Andy Flower was in full bloom once again at the Feroz Shah Kotla as he exposed the limitations of the Indian attack. His innings ensured that Zimbabwe in all probability will not lose the Test unless they bat very badly in the second essay.
Andy Flower has been the backbone of the Zimbabwe batting line up for years and he is one of the best batsmen in world cricket today. His marathon effort was described in contradictory fashion. While Ganguly, the Indian captain rated Flower's innings as one of the best he has seen, the modest wicket-keeper batsman felt that his effort was `ugly' though it served the purpose of his team.
Srinath dismissed Heath Streak of the very first ball on the second day but the lack of penetration of the Indian bowlers was evident as Andy Flower really rubbed it in with great efficiency. He rallied well with the latter half of the Zimbabwe batsmen and he frustrated the Indians to such extent that Ganguly was left kicking the ground with uncontrollable ire. The fielding of the Indian side was not exceptional and the dropped catches proved to be very expensive. As the Zimbabwe innings was stretched beyond tea on the second day, the Indian captain might have wondered about his decision of playing only bowlers. With him not really even seriously acknowledging the existence of Kartik Murali, he virtually is relying on only three frontline bowlers to do the job.
It is beyond comprehension as to why Sharandeep Singh, the off-spinner was not played when one considers that the main batsmen for Zimbabwe, Campbell and Andy Flower are left handers. Even if that logic is not taken cognizance of, the obvious lack of confidence in Kartik Murali must have urged the skipper to include the off-spinner. In the end the Zimbabweans put up a total which was highly competitive. Henry Olonga, the fast bowler must have noted the second day of the Test match in his diary to show his grandchildren as he played the longest innings in his career so far.
The Indian batsmen had a task on their hands and they had to bat well in order to stay in the match. Ramesh was out-thought by the Zimbabwean skipper Heath Streak when he trapped him leg before the wicket. Ramesh has the tendency to play across the line at times early in his innings and that little weakness was exploited by Streak.
Shiv Sunder Das, the little opener from Orissa, showed that he has the temperament and the technique to play at the highest level as he notched up a sensible half century. He may well be the answer for the problem India has had with regard to an opening batsman.

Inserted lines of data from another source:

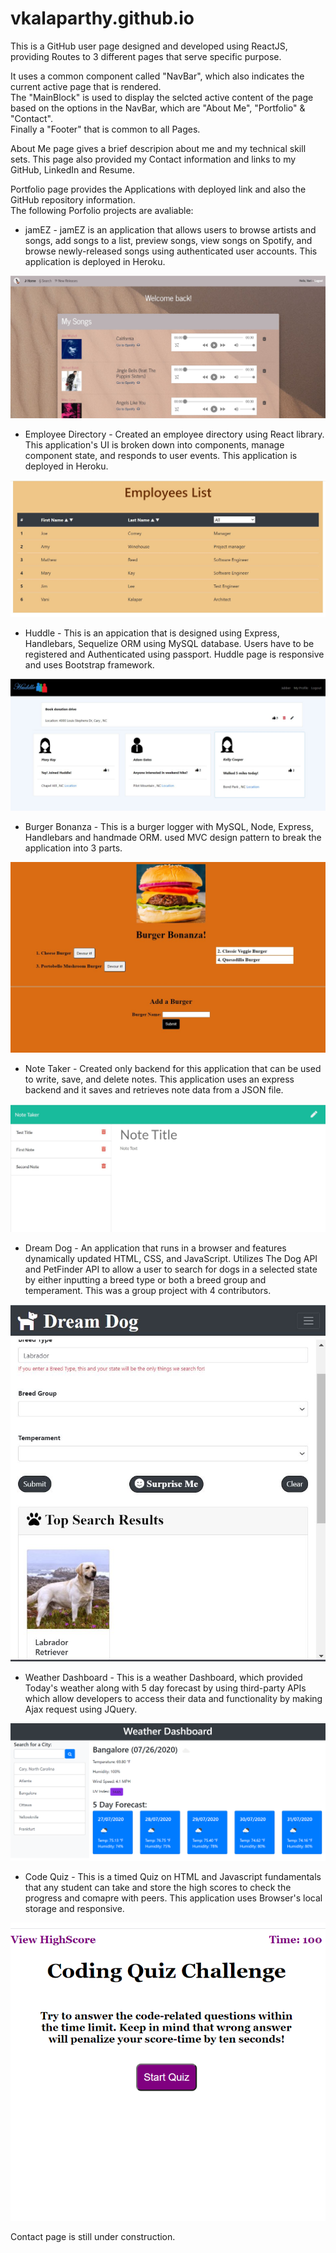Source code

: # vkalaparthy.github.io

This is a GitHub user page designed and developed using ReactJS, providing Routes to 3 different pages that serve specific purpose.  

It uses a common component called "NavBar", which also indicates the current active page that is rendered.  
The "MainBlock" is used to display the selcted active content of the page based on the options in the NavBar, which are "About Me", "Portfolio" & "Contact".  
Finally a "Footer" that is common to all Pages.  

About Me page gives a brief descripion about me and my technical skill sets. This page also provided my Contact information and links to my GitHub, LinkedIn and Resume.  

Portfolio page provides the Applications with deployed link and also the GitHub repository information.    
The following Porfolio projects are avaliable: 

* jamEZ - jamEZ is an application that allows users to browse artists and songs, add songs to a list, preview songs, view songs on Spotify, and browse newly-released songs using authenticated user accounts. This application is deployed in Heroku. 

![jamez](./images/jamez.JPG)  

* Employee Directory - Created an employee directory using React library. This application's UI is broken down into components, manage component state, and responds to user events. This application is deployed in Heroku. 

![empList](./images/EmpList.JPG)  

* Huddle - This is an appication that is designed using Express, Handlebars, Sequelize ORM using MySQL database. Users have to be registered and Authenticated using passport. Huddle page is responsive and uses Bootstrap framework.  

![huddle](./images/P2-UI2.JPG)  


* Burger Bonanza - This is a burger logger with MySQL, Node, Express, Handlebars and handmade ORM. used MVC design pattern to break the application into 3 parts.  

![screenshot1](./images/Capture2.JPG)  

* Note Taker - Created only backend for this application that can be used to write, save, and delete notes. This application uses an express backend and it saves and retrieves note data from a JSON file.  

![Image2](./images/CaptureNote2.JPG)  

* Dream Dog - An application that runs in a browser and features dynamically updated HTML, CSS, and JavaScript. Utilizes The Dog API and PetFinder API to allow a user to search for dogs in a selected state by either inputting a breed type or both a breed group and temperament. This was a group project with 4 contributors.  

![dreamDog](./images/DreamDog.JPG)  

* Weather Dashboard - This is a weather Dashboard, which provided Today's weather along with 5 day forecast by using third-party APIs which allow developers to access their data and functionality by making Ajax request using JQuery.  

![weather](./images/weather.PNG)   

* Code Quiz - This is a timed Quiz on HTML and Javascript fundamentals that any student can take and store the high scores to check the progress and comapre with peers. This application uses Browser's local storage and responsive.  

![codeQuiz](./images/Capture1.PNG)


Contact page is still under construction.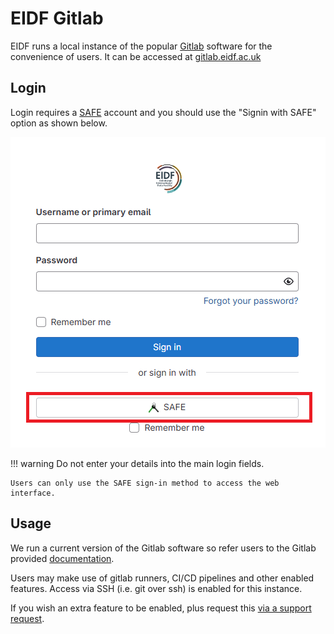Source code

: # EIDF Gitlab

EIDF runs a local instance of the popular [Gitlab](https://about.gitlab.com) software for the convenience of users. It can be accessed at [gitlab.eidf.ac.uk](https://gitlab.eidf.ac.uk)

## Login

Login requires a [SAFE](https://safe.epcc.ed.ac.uk) account and you should use the "Signin with SAFE" option as shown below.

![Gitlab Login Page](../../images/gitlab_signin.png)

!!! warning
    Do not enter your details into the main login fields.

    Users can only use the SAFE sign-in method to access the web interface.

## Usage

We run a current version of the Gitlab software so refer users to the Gitlab provided [documentation](https://docs.gitlab.com/ee/).

Users may make use of gitlab runners, CI/CD pipelines and other enabled features. Access via SSH (i.e. git over ssh) is enabled for this instance.

If you wish an extra feature to be enabled, plus request this [via a support request](https://portal.eidf.ac.uk/queries/submit).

Dravid and Tendulkar put up a record partnership and they both batted in a contrasting manner. Dravid played shots immediately on arrival at the crease while Tendulkar looked very determined to play a long innings. They found strokeplay difficult once the ball got older and the second new ball, taken towards the fag end of the third day, would have welcomed by the duo. A lot depends on these two if India are to make a match of it on the fourth day. It also remains to be seen if the Indians adopt positive tactics and try achieve a victory.
The onus is on the home team because the Indians are expected to win at home and the visiting side has a moderate record in Test cricket. Ganguly has shown that he would like to be the boss on the field but he has to be absolutely positive for his colleagues to follow. The Zimbabwe bowling attack is inexperienced with the exception of Streak and the Indians will be subjected to criticism if they don't hustle in the last two days of the Test match. A victory may not be achieved but the effort has to be made which of course is not asking for the moon.